- [Action item]: Up to and including the line that holds "3、支持just in time BI", copy every line of the records below exactly, starting at the first; leave pictures out.

[Dataset items]
• • • •
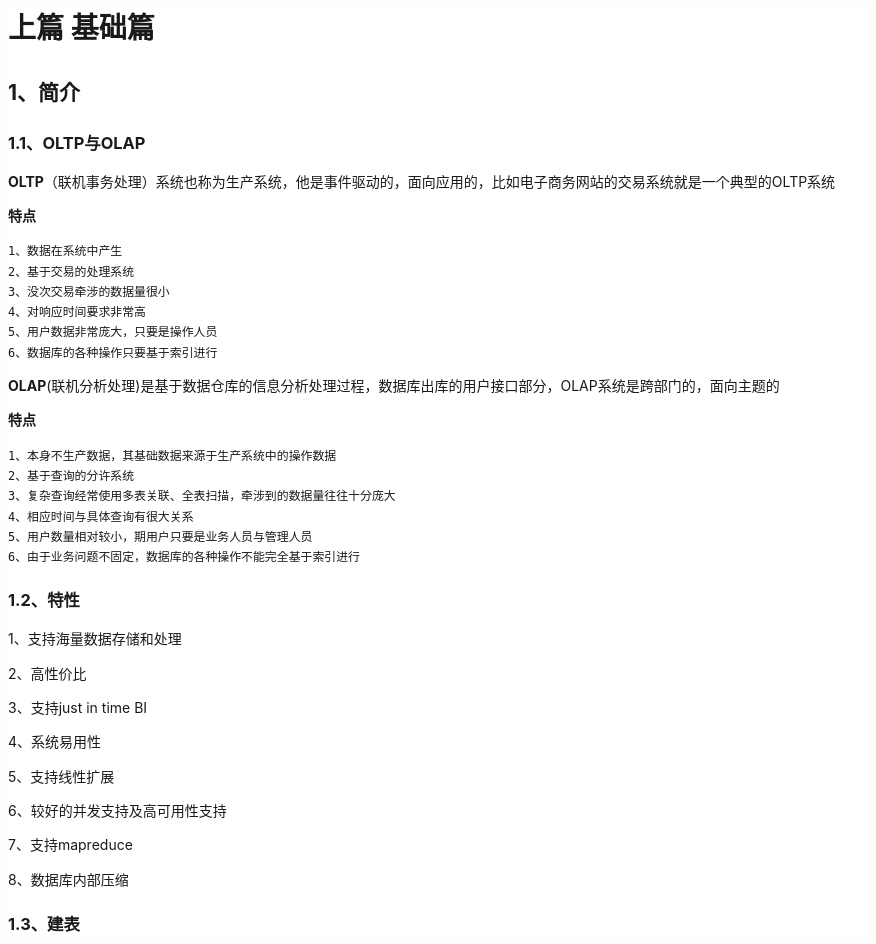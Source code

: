 





# 上篇 基础篇

## 1、简介

### 1.1、OLTP与OLAP

**OLTP**（联机事务处理）系统也称为生产系统，他是事件驱动的，面向应用的，比如电子商务网站的交易系统就是一个典型的OLTP系统

**特点**

```
1、数据在系统中产生
2、基于交易的处理系统
3、没次交易牵涉的数据量很小
4、对响应时间要求非常高
5、用户数据非常庞大，只要是操作人员
6、数据库的各种操作只要基于索引进行
```

**OLAP**(联机分析处理)是基于数据仓库的信息分析处理过程，数据库出库的用户接口部分，OLAP系统是跨部门的，面向主题的

**特点**

```
1、本身不生产数据，其基础数据来源于生产系统中的操作数据
2、基于查询的分许系统
3、复杂查询经常使用多表关联、全表扫描，牵涉到的数据量往往十分庞大
4、相应时间与具体查询有很大关系
5、用户数量相对较小，期用户只要是业务人员与管理人员
6、由于业务问题不固定，数据库的各种操作不能完全基于索引进行
```

### 1.2、特性

1、支持海量数据存储和处理

2、高性价比

3、支持just in time BI

4、系统易用性

5、支持线性扩展

6、较好的并发支持及高可用性支持

7、支持mapreduce

8、数据库内部压缩



### 1.3、建表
• • • •
- [Task result]:
Source code

: 





# 上篇 基础篇

## 1、简介

### 1.1、OLTP与OLAP

**OLTP**（联机事务处理）系统也称为生产系统，他是事件驱动的，面向应用的，比如电子商务网站的交易系统就是一个典型的OLTP系统

**特点**

```
1、数据在系统中产生
2、基于交易的处理系统
3、没次交易牵涉的数据量很小
4、对响应时间要求非常高
5、用户数据非常庞大，只要是操作人员
6、数据库的各种操作只要基于索引进行
```

**OLAP**(联机分析处理)是基于数据仓库的信息分析处理过程，数据库出库的用户接口部分，OLAP系统是跨部门的，面向主题的

**特点**

```
1、本身不生产数据，其基础数据来源于生产系统中的操作数据
2、基于查询的分许系统
3、复杂查询经常使用多表关联、全表扫描，牵涉到的数据量往往十分庞大
4、相应时间与具体查询有很大关系
5、用户数量相对较小，期用户只要是业务人员与管理人员
6、由于业务问题不固定，数据库的各种操作不能完全基于索引进行
```

### 1.2、特性

1、支持海量数据存储和处理

2、高性价比

3、支持just in time BI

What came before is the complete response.